Dr. Visyak shook her head. “It’s too soon to tell, but we may have waited too long to get that bullet out. The surest cure is to operate, but even then—”

“No,” John interrupted. “Not yet. Even like this, there’s got to be some good I can still do. And it may be better in the morning. You operate, and I’ll be out of commission altogether.”

“All right, fine. I’ll come back in the morning and check on you. For now, let me fix you a sling.”

“We can do that,” said Ellen. “You’d better get back to town before McLeod decides to come after us here.”

“They haven’t gotten around to shooting women yet,” Dr.

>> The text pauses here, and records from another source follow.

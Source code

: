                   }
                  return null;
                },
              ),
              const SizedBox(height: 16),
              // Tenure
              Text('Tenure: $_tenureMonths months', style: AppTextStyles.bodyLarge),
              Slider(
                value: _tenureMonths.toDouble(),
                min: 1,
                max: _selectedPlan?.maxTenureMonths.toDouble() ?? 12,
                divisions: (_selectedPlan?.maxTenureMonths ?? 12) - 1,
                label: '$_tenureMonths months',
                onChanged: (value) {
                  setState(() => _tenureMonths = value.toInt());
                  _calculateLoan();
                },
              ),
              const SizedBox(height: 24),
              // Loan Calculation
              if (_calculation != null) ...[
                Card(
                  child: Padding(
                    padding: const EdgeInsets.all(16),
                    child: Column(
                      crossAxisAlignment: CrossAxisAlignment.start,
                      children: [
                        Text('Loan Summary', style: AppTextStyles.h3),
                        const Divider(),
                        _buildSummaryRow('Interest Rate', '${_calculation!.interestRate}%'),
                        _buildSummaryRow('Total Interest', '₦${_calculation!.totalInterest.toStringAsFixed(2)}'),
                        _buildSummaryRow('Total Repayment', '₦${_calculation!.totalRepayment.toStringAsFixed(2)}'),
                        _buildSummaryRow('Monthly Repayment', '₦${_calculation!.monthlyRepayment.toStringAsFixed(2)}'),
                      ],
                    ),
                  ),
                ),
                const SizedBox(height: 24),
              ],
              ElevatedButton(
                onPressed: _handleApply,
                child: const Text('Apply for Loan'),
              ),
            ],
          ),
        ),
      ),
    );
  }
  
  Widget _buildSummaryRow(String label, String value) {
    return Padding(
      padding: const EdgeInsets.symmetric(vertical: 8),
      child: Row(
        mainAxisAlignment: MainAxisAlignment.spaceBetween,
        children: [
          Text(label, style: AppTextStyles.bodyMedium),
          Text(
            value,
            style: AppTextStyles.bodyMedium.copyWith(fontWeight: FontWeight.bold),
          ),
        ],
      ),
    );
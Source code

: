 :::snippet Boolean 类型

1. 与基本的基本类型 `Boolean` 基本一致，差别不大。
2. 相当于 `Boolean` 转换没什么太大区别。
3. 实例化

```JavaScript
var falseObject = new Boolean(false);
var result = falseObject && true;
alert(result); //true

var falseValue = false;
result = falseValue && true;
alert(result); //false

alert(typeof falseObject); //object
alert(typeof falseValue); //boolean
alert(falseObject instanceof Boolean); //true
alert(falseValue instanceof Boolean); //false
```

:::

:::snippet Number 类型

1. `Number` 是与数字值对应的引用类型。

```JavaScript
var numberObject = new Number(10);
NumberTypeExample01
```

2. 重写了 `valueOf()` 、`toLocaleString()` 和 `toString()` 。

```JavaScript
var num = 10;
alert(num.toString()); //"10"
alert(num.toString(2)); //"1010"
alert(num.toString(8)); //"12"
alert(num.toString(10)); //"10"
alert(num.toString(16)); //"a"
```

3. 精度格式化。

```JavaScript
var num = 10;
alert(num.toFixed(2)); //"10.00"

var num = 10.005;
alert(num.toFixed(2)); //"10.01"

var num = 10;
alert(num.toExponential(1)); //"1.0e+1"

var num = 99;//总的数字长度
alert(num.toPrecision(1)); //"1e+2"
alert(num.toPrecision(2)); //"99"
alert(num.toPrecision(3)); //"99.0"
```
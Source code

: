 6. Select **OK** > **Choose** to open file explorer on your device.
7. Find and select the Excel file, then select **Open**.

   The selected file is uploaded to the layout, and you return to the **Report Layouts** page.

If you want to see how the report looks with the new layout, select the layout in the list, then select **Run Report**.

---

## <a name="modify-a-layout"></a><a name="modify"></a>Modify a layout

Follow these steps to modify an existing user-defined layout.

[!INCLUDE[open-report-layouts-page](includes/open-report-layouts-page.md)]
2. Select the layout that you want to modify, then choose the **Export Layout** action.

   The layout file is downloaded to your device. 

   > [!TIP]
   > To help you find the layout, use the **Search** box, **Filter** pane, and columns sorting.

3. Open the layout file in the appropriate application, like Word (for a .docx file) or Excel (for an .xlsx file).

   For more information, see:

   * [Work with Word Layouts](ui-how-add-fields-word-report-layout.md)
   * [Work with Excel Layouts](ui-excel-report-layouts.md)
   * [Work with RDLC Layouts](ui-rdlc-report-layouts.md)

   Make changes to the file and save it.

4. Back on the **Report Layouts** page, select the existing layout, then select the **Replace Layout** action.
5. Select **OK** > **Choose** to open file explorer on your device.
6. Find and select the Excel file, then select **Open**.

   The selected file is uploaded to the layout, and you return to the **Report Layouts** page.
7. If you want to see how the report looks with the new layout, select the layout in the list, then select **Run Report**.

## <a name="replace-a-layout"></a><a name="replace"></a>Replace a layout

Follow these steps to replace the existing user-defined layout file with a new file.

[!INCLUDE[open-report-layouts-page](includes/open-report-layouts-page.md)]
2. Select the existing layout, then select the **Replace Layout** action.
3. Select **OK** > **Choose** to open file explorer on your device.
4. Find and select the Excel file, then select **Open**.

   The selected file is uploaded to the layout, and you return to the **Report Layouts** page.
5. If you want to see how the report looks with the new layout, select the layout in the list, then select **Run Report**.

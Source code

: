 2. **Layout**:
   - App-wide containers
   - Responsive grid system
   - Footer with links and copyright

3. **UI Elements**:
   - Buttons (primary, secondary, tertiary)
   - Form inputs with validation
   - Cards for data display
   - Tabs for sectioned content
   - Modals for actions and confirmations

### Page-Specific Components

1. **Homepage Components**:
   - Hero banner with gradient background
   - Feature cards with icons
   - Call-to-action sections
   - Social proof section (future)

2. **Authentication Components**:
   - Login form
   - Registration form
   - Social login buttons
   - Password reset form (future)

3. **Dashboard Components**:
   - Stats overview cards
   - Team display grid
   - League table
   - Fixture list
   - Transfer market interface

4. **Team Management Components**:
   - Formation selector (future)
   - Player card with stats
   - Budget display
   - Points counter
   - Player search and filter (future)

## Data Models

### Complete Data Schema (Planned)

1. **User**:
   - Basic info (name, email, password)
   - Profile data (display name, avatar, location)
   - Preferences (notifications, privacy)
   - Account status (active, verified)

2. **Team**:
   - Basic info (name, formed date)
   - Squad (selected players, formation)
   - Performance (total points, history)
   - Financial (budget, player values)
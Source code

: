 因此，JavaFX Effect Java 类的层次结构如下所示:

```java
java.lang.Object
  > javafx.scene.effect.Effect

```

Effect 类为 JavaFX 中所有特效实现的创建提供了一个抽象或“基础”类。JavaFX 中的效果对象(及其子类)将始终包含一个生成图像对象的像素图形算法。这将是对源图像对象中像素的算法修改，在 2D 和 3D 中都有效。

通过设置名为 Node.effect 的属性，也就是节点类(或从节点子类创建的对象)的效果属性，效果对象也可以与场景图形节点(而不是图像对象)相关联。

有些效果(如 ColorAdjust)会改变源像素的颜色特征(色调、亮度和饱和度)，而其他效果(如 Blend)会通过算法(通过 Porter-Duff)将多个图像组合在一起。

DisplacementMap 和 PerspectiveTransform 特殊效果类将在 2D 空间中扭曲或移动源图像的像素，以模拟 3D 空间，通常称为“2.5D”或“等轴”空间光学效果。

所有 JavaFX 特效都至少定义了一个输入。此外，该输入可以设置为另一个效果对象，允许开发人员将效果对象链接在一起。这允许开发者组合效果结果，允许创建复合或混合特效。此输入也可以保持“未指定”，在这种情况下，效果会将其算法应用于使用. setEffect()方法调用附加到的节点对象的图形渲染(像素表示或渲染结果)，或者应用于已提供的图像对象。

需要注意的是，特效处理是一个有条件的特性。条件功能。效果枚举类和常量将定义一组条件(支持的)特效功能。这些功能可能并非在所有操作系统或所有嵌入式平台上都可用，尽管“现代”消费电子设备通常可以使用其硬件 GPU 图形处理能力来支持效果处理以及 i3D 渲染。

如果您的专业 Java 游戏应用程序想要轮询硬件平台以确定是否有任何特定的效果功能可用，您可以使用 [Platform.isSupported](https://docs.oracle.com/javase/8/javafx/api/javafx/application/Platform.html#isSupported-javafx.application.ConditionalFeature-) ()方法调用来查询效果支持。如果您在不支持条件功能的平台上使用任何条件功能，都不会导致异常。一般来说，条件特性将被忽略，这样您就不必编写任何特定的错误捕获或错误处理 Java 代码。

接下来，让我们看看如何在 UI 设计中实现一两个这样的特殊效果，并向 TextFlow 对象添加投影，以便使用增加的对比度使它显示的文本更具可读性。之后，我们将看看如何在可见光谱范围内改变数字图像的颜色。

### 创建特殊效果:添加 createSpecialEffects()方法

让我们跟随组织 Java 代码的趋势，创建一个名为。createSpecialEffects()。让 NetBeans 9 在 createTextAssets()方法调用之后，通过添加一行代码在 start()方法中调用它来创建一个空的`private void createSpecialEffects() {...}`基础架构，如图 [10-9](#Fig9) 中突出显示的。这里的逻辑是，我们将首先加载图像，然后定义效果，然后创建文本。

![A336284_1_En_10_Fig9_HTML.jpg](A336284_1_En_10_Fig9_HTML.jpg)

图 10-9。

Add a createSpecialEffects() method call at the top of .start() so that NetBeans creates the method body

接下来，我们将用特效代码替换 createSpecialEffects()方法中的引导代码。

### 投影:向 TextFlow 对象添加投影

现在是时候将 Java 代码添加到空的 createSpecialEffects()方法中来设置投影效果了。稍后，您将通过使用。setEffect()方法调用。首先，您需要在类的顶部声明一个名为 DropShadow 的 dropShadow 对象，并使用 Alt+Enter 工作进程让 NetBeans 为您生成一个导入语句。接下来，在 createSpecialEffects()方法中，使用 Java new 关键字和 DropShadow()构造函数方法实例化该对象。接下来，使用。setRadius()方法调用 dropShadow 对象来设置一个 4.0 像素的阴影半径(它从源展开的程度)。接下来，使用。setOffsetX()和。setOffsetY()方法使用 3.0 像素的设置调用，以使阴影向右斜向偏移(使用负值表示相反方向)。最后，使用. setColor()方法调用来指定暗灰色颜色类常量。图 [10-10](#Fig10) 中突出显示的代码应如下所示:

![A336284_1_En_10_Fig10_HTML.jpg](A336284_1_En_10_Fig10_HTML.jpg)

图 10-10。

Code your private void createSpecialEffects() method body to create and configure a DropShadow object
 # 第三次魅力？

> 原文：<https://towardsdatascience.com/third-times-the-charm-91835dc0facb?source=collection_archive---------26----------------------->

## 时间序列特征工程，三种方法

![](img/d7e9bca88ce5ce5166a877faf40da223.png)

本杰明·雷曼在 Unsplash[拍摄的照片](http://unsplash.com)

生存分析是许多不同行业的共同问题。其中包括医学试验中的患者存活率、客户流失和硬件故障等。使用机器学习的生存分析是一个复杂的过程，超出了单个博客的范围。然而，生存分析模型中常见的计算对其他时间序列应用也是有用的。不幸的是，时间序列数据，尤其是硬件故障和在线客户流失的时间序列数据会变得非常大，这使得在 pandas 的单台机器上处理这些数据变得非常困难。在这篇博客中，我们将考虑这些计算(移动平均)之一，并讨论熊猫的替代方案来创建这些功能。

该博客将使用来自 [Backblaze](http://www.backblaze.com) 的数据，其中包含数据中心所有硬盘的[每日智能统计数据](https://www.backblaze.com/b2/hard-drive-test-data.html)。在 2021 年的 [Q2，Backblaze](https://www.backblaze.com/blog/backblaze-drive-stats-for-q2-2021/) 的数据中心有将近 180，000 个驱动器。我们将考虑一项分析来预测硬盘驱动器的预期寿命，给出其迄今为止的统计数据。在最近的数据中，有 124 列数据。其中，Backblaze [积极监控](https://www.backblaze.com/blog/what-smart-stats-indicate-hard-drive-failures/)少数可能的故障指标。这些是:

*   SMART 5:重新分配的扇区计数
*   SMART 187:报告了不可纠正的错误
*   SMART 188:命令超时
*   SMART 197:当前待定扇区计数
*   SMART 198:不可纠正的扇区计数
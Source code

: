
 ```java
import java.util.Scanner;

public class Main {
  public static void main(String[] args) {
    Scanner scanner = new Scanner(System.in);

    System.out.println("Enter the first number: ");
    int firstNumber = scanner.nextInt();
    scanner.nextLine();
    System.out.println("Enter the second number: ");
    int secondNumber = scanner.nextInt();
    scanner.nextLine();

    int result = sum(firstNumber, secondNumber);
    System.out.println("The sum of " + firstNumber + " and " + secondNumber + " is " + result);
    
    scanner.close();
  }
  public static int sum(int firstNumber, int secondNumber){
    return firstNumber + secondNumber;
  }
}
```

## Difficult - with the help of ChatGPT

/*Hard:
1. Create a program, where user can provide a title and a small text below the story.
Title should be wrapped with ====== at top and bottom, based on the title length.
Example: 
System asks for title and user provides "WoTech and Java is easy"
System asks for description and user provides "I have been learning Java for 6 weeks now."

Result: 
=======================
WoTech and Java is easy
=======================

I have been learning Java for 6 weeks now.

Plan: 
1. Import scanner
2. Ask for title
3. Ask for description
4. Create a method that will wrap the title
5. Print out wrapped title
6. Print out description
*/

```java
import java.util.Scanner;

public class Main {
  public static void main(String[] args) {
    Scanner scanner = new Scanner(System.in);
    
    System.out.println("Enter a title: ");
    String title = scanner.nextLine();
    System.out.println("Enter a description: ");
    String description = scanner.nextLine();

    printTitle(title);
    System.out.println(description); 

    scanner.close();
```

Visyak noted but took her leave anyway.

Once she was gone, John turned to Sam. “Sam, if your problem’s with a lady doctor—”

“No!” Sam yelped, blushing. “It’s—nothing like that, no. McLeod told the truth. They didn’t... they didn’t hurt me. He just....” He scrubbed a hand over his face, below his nose. “It had to do with Ma’s death. He... he showed me what he did to me that night. And he killed Ma because she interrupted him.”

Bobby looked at him narrowly. “He did it again tonight, didn’t he? And then he tested you.”

Sam ducked his head, and his shoulders slumped.

“Sam, that’s not your fault.”

“He’s right,” Ellen agreed. “Wouldn’t have been your fault if he’d hurt you, either.”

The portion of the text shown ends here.